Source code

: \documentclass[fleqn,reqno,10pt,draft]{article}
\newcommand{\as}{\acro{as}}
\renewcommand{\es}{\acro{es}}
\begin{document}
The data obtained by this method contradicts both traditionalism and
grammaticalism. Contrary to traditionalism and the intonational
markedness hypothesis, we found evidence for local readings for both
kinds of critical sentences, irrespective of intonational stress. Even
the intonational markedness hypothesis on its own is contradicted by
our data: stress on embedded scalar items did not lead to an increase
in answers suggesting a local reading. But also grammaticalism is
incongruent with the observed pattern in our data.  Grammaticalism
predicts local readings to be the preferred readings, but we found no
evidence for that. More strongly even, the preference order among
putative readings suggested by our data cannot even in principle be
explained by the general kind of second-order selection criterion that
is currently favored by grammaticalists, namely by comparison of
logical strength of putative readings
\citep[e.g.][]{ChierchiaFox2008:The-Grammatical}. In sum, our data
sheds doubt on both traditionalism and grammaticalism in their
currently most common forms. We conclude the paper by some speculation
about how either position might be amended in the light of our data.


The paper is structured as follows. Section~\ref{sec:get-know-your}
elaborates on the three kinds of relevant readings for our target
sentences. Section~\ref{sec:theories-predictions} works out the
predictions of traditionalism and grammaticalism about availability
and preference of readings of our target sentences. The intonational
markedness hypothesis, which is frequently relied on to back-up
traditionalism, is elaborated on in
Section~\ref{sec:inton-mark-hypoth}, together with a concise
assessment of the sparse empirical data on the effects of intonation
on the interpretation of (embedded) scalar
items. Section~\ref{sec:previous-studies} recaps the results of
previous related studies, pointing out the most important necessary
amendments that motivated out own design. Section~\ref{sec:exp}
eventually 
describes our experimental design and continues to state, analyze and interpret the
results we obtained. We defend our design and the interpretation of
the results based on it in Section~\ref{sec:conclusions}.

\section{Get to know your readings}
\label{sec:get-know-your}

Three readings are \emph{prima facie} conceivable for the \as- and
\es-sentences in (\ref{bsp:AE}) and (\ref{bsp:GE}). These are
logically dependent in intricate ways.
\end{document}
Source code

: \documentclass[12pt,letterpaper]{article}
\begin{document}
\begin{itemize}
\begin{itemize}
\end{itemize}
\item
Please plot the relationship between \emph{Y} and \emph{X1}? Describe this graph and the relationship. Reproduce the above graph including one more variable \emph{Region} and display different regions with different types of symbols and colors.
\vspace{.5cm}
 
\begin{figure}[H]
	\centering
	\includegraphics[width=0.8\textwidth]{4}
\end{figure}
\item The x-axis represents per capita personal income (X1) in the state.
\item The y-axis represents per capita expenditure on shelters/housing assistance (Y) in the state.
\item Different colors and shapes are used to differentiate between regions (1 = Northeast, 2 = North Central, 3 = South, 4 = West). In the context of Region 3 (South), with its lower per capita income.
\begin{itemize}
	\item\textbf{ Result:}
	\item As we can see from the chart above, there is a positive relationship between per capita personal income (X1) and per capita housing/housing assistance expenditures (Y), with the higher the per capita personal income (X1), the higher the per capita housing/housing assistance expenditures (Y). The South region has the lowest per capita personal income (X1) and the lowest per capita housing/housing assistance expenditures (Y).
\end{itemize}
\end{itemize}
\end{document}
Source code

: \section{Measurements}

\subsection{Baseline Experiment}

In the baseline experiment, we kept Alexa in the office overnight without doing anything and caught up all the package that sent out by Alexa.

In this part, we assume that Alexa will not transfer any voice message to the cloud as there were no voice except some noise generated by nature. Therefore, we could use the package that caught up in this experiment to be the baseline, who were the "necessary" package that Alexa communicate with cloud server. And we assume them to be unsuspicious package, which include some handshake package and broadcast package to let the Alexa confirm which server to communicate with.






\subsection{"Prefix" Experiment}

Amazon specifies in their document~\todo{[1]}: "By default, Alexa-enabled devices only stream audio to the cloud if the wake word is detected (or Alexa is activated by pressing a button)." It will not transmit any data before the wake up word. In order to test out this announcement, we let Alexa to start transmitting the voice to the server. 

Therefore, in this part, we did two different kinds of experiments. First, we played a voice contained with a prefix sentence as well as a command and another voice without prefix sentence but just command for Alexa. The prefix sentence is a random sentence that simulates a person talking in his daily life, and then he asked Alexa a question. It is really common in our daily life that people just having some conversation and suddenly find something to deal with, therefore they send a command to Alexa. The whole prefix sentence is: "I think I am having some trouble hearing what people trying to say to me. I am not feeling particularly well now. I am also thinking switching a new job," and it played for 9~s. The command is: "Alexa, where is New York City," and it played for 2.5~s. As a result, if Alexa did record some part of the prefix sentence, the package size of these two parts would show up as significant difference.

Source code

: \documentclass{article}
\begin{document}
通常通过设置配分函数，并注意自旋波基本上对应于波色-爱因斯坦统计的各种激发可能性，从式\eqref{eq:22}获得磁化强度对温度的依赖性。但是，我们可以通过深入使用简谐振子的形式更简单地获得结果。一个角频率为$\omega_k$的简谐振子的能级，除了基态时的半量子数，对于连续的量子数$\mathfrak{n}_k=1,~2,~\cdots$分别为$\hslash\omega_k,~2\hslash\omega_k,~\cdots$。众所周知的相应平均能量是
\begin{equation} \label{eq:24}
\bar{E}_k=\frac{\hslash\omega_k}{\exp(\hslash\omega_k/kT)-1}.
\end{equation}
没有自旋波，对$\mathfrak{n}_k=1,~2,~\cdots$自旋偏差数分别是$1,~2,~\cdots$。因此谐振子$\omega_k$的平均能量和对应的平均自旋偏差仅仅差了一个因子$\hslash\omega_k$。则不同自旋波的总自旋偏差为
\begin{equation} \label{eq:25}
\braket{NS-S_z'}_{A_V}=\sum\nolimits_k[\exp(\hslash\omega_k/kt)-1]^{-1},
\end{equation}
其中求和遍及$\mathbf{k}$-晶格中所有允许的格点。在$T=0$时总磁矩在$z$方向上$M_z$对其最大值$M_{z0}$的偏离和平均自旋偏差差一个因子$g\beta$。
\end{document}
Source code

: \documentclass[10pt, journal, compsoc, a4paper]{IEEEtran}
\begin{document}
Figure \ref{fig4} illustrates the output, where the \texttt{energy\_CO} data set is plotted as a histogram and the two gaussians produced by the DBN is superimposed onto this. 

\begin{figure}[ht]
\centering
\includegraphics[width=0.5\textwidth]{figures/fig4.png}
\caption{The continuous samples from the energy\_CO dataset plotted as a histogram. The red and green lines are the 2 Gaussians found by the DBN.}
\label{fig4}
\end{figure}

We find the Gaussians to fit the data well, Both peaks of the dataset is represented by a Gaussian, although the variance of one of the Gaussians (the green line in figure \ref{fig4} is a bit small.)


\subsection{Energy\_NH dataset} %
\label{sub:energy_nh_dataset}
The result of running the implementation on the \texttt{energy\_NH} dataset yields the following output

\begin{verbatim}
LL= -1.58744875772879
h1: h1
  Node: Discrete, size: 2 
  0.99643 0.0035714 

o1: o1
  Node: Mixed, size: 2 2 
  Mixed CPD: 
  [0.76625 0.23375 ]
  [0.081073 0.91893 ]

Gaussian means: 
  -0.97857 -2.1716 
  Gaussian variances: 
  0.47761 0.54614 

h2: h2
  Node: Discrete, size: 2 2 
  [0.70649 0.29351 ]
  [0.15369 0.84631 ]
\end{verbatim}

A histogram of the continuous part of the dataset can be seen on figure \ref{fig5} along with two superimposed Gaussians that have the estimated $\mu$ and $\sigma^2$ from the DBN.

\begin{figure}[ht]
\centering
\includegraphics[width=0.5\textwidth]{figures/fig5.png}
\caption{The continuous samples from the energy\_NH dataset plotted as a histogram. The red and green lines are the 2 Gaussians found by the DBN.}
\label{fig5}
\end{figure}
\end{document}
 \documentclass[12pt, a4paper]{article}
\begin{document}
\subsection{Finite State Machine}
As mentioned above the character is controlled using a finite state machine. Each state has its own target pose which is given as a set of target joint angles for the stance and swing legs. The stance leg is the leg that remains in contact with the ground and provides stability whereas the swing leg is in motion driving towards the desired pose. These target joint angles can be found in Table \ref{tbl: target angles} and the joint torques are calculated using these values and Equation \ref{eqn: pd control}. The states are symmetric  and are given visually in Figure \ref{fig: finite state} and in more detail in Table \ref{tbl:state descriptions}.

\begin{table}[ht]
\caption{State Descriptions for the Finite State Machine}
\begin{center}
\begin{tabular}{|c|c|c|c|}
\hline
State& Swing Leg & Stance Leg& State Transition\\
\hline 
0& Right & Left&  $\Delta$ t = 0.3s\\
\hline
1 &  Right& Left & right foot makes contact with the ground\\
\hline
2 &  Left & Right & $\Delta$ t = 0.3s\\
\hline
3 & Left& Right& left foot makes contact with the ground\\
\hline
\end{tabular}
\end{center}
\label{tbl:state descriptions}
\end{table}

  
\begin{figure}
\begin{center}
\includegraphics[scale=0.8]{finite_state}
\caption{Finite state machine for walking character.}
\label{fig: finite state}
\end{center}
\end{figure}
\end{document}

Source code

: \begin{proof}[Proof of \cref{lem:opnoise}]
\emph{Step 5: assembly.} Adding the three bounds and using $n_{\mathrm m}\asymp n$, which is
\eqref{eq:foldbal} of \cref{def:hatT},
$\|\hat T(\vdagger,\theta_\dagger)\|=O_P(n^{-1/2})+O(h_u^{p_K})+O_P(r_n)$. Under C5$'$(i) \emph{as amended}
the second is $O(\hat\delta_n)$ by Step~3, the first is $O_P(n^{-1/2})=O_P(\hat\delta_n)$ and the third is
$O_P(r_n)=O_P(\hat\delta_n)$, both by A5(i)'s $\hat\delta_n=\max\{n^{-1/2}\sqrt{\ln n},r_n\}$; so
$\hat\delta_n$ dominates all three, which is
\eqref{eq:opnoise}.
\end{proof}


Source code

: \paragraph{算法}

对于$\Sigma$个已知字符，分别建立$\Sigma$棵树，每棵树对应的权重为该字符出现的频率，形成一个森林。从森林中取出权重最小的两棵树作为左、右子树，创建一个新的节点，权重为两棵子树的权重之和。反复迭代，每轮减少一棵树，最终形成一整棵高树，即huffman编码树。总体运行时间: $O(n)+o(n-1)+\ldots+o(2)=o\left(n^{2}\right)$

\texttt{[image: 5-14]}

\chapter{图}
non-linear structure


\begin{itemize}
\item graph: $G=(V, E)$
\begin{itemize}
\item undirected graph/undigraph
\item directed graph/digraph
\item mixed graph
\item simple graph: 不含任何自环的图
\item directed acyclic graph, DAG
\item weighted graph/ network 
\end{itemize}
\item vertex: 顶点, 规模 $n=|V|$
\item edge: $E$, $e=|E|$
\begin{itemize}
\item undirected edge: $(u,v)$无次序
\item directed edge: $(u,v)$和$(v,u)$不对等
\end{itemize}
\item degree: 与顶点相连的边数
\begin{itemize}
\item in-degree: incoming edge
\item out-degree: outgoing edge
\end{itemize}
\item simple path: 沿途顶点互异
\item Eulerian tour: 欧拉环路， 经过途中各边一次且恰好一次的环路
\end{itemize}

◆ Problem requirements: Please state how many lines in the material above include the word "texttt". Nothing but the number is wanted.

◆ Expected answer: 3